***** DATA LISTING *****

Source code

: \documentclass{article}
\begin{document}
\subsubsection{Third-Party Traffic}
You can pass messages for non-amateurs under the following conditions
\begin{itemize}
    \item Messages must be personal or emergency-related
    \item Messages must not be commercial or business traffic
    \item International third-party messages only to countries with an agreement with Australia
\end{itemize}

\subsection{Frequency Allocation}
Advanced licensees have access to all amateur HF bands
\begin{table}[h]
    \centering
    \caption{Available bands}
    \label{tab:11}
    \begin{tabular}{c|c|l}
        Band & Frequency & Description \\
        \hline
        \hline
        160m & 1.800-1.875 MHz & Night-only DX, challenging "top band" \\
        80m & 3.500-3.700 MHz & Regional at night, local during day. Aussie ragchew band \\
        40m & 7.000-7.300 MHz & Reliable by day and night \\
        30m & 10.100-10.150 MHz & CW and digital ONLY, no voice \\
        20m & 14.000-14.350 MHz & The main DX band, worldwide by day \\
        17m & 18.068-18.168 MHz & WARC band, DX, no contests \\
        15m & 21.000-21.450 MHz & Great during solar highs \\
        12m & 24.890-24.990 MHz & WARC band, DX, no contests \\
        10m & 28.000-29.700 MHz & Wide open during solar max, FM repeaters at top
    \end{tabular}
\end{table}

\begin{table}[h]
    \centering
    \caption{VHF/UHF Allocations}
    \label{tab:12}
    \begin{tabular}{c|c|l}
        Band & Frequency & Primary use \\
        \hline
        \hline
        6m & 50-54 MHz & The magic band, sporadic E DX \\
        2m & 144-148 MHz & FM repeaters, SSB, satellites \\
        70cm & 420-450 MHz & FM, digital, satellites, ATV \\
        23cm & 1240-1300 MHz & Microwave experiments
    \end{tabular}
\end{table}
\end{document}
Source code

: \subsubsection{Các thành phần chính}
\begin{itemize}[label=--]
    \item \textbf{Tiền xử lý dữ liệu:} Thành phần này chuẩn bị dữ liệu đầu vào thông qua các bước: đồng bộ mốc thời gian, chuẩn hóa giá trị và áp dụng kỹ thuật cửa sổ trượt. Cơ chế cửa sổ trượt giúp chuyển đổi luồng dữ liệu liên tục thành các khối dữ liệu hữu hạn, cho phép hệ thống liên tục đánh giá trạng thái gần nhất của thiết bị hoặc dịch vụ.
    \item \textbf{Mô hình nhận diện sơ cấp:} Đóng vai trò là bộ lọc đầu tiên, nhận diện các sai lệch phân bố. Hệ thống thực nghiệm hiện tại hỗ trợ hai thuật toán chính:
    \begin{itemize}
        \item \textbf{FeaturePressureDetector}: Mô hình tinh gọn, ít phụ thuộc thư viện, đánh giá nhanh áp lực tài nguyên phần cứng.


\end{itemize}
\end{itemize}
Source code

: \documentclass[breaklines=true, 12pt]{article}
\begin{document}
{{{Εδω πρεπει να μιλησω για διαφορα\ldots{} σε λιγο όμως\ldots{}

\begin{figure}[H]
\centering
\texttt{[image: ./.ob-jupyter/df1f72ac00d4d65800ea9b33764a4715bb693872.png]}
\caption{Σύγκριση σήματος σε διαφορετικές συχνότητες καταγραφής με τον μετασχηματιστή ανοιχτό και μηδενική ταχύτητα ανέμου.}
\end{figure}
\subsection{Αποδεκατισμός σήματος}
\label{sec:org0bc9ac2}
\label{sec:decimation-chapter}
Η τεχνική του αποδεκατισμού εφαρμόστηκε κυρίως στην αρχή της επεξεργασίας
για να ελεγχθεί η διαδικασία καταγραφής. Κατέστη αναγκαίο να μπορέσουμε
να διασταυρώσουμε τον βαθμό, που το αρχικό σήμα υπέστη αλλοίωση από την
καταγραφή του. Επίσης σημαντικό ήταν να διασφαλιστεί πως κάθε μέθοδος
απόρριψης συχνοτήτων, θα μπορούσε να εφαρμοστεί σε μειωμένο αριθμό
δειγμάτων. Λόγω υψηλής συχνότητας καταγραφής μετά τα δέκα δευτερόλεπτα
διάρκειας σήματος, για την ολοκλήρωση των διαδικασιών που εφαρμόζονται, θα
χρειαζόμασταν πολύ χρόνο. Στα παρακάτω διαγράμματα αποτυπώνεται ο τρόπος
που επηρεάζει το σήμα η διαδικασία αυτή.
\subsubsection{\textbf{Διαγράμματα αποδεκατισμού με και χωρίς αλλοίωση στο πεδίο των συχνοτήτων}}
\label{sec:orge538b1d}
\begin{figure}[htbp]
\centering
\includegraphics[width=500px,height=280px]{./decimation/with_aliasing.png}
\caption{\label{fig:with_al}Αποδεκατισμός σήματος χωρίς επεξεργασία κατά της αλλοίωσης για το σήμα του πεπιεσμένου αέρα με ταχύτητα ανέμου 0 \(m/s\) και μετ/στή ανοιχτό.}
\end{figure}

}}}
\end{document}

*****

§ WORK ORDER: Return, from the data above, each line in which the string "solar" appears.

§ SOLUTION:
        15m & 21.000-21.450 MHz & Great during solar highs \\
        10m & 28.000-29.700 MHz & Wide open during solar max, FM repeaters at top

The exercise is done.